Daar wint Biland meteen, maar eigenlijk hadden hij en zijn nieuwe passagier Kurt Waltisperg er al een wedstrijd eerder in Duitsland bij kunnen zijn. Maar tijdens de machinekeuring van zijn nog maar net voltooide B2-A-zijspan in Hockenheim raken de gemoederen zo verhit dat Biland een startverbod krijgt. “Ik was niet altijd even diplomatiek”, geeft hij toe. “Na de eerste training was ik iets van twee seconden sneller dan iedereen. Daarna wilden ze niet meer dat ik zou starten. Heel kwaad heb ik iets geroepen wat je beter niet kunt zeggen… ‘Einen braunen Spruch’, en toen was het ‘jetzt ist’s ‘Schluss!’ ‘Tschüss’, heb ik gezegd en ik was weg. Mike Krauser zag me vertrekken met m’n bus en belde me op: ‘Biland, we moeten praten, er moet weer vrede komen. We moeten een team maken met jou en Schwärzel’. Dankzij die ruzie Krauser heb ik als sponsor gekregen!”

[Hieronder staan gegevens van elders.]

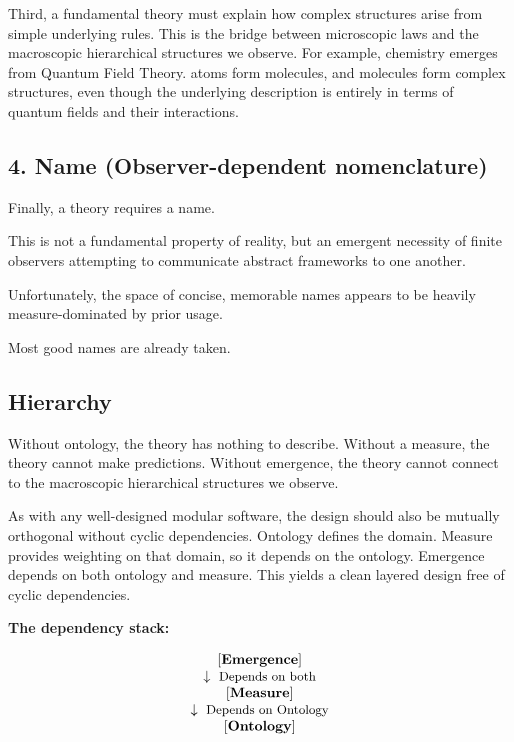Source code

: Third, a fundamental theory must explain how complex structures arise from simple underlying rules.
This is the bridge between microscopic laws and the macroscopic hierarchical structures we observe.
For example, chemistry emerges from Quantum Field Theory.
atoms form molecules, and molecules form complex structures, even though the underlying description
is entirely in terms of quantum fields and their interactions.


\subsection*{4. Name (Observer-dependent nomenclature)}

Finally, a theory requires a name.

This is not a fundamental property of reality,
but an emergent necessity of finite observers attempting to communicate abstract frameworks to one another.

Unfortunately, the space of concise, memorable names appears to be heavily measure-dominated by prior usage.

Most good names are already taken.


\subsection*{Hierarchy}

Without ontology, the theory has nothing to describe. Without a measure, the theory cannot make predictions.
Without emergence, the theory cannot connect to the macroscopic hierarchical structures we observe.

As with any well-designed modular software, the design should also be mutually orthogonal without cyclic dependencies.
Ontology defines the domain. Measure provides weighting on that domain, so it depends on the ontology.
Emergence depends on both ontology and measure. This yields a clean layered design free of cyclic dependencies.

\textbf{The dependency stack:}

\[
\begin{array}{c}
\mathbf{[Emergence]} \\
\downarrow \ \text{\small{Depends on both}} \\
\mathbf{[Measure]} \\
\downarrow \ \text{\small{Depends on Ontology}} \\
\mathbf{[Ontology]} \\
\end{array}
\]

Biland moet zich telkens weer aanpassen aan de klassieke B2-A en de moderne B2-B. “De manier van rijden was totaal verschillend. In de moderne klasse was het voordeel dat we twee sturende wielen hadden. Dat waren ze vergeten te omschrijven in het reglement: aandrijving mocht niet, maar over twee sturende wielen stond niets…. Daardoor konden we het zijwiel bij de passagier veel verder naar voren schuiven en kregen we veel meer druk op het achterwiel. Van onderstuur hadden we ook geen last. De balans was volledig anders dan bij het klassieke zijspan. Het rijden met de moderne B2-B gaf me zóveel meer voldoening. Vanaf de eerste test wist ik dat het goed zat. Met de B2-B waren we sneller. Het was teleurstellend dat we maar we maar zes wedstrijden hadden, maar met de wedstrijden in de B2-A (zeven, waar Biland er vijf van reed en drie won, red.) was het voor onze sponsors toch wel goed.”

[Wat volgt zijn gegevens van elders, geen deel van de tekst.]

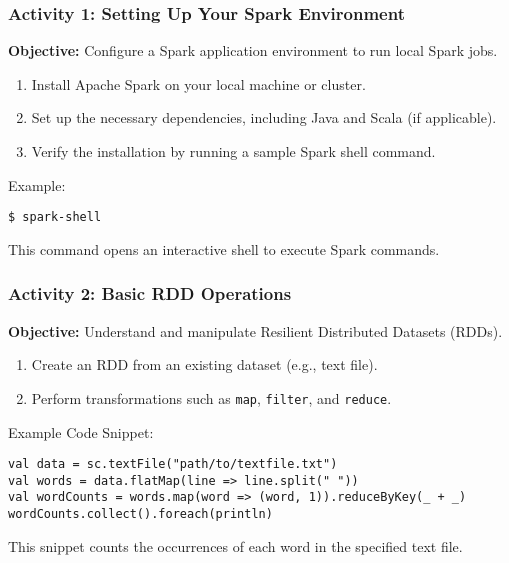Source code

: \documentclass[aspectratio=169]{beamer}
\begin{document}
\begin{frame}[fragile]
    \frametitle{Activity 1: Setting Up Your Spark Environment}
    \textbf{Objective:} Configure a Spark application environment to run local Spark jobs.

    \begin{enumerate}
        \item Install Apache Spark on your local machine or cluster.
        \item Set up the necessary dependencies, including Java and Scala (if applicable).
        \item Verify the installation by running a sample Spark shell command.
    \end{enumerate}

    \begin{block}{Example:}
        \begin{lstlisting}
$ spark-shell
        \end{lstlisting}
    This command opens an interactive shell to execute Spark commands.
    \end{block}
\end{frame}

\begin{frame}[fragile]
    \frametitle{Activity 2: Basic RDD Operations}
    \textbf{Objective:} Understand and manipulate Resilient Distributed Datasets (RDDs).

    \begin{enumerate}
        \item Create an RDD from an existing dataset (e.g., text file).
        \item Perform transformations such as \texttt{map}, \texttt{filter}, and \texttt{reduce}.
    \end{enumerate}

    \begin{block}{Example Code Snippet:}
        \begin{lstlisting}
val data = sc.textFile("path/to/textfile.txt")
val words = data.flatMap(line => line.split(" "))
val wordCounts = words.map(word => (word, 1)).reduceByKey(_ + _)
wordCounts.collect().foreach(println)
        \end{lstlisting}
    This snippet counts the occurrences of each word in the specified text file.
    \end{block}
\end{frame}
\end{document}
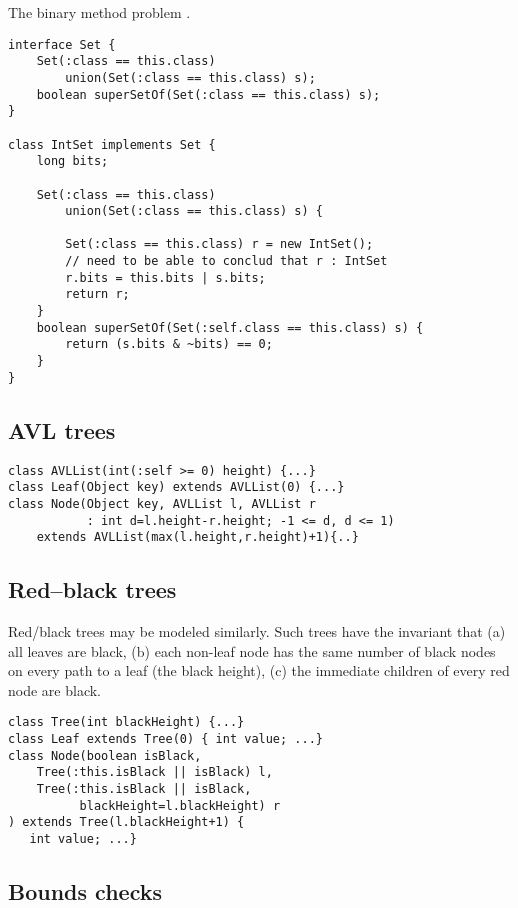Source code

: The binary method problem \cite{bruce-binary}.
{\footnotesize
\begin{verbatim}
interface Set {
    Set(:class == this.class)
        union(Set(:class == this.class) s);
    boolean superSetOf(Set(:class == this.class) s);
}

class IntSet implements Set {
    long bits;

    Set(:class == this.class)
        union(Set(:class == this.class) s) {

        Set(:class == this.class) r = new IntSet();
        // need to be able to conclud that r : IntSet
        r.bits = this.bits | s.bits;
        return r;
    }
    boolean superSetOf(Set(:self.class == this.class) s) {
        return (s.bits & ~bits) == 0;
    }
}
\end{verbatim}}

\subsection{AVL trees}

{\footnotesize
\begin{verbatim}
class AVLList(int(:self >= 0) height) {...}
class Leaf(Object key) extends AVLList(0) {...}
class Node(Object key, AVLList l, AVLList r
           : int d=l.height-r.height; -1 <= d, d <= 1) 
    extends AVLList(max(l.height,r.height)+1){..}
\end{verbatim}}

\subsection{Red--black trees}
Red/black trees may be modeled similarly. Such trees have the
invariant that (a) all leaves are black, (b) each non-leaf node has
the same number of black nodes on every path to a leaf (the black
height), (c) the immediate children of every red node are black.
{\footnotesize
\begin{verbatim}
class Tree(int blackHeight) {...}
class Leaf extends Tree(0) { int value; ...}
class Node(boolean isBlack, 
    Tree(:this.isBlack || isBlack) l, 
    Tree(:this.isBlack || isBlack, 
          blackHeight=l.blackHeight) r 
) extends Tree(l.blackHeight+1) { 
   int value; ...}
\end{verbatim}}

\subsection{Bounds checks}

Het seizoen levert Biland meer stress op dan plezier. “Al die discussies bij die verrekte technische keuringen… Alleen omdat er plots te veel werd gevraagd van die officials. Plotseling moesten ze de reglementen ook lezen en interpreteren.” Het seizoen kent een bizarre ontknoping. Bilands inhaaljacht in de ouderwetse B2-A-klasse zien hij en Waltisperg beloond met de titel en ook in de moderne B2-B heeft hij tijdens de laatste wedstrijd in Assen de titel voor het grijpen. Dan neemt het kampioenschap echter een dramatische draai. “Achter brak een schroef aan de ophanging aan het eind van het rechte stuk en ik kon het span onmogelijk opvangen.” Biland breekt een pols en ziet zijn landgenoot Holzer de door hem zo gewenste titel in de vernieuwende klasse grijpen. “Eerst was de frustratie natuurlijk groot, maar achteraf…. Het was oké. Bruno was anders nooit wereldkampioen geworden en voor zijn team was het ook goed. Het was een belangrijk seizoen voor me, de druk was enorm. Ik werd als het ware gedwongen om ook in de ‘oude’ klasse te rijden. Maar meer budget kreeg ik er niet voor. Voor twee complete zijspannen! Gelukkig pakte ik de titel in die ‘oude’ klasse, maar het kampioenschap in de B2-B was de slagroom op de taart geweest.”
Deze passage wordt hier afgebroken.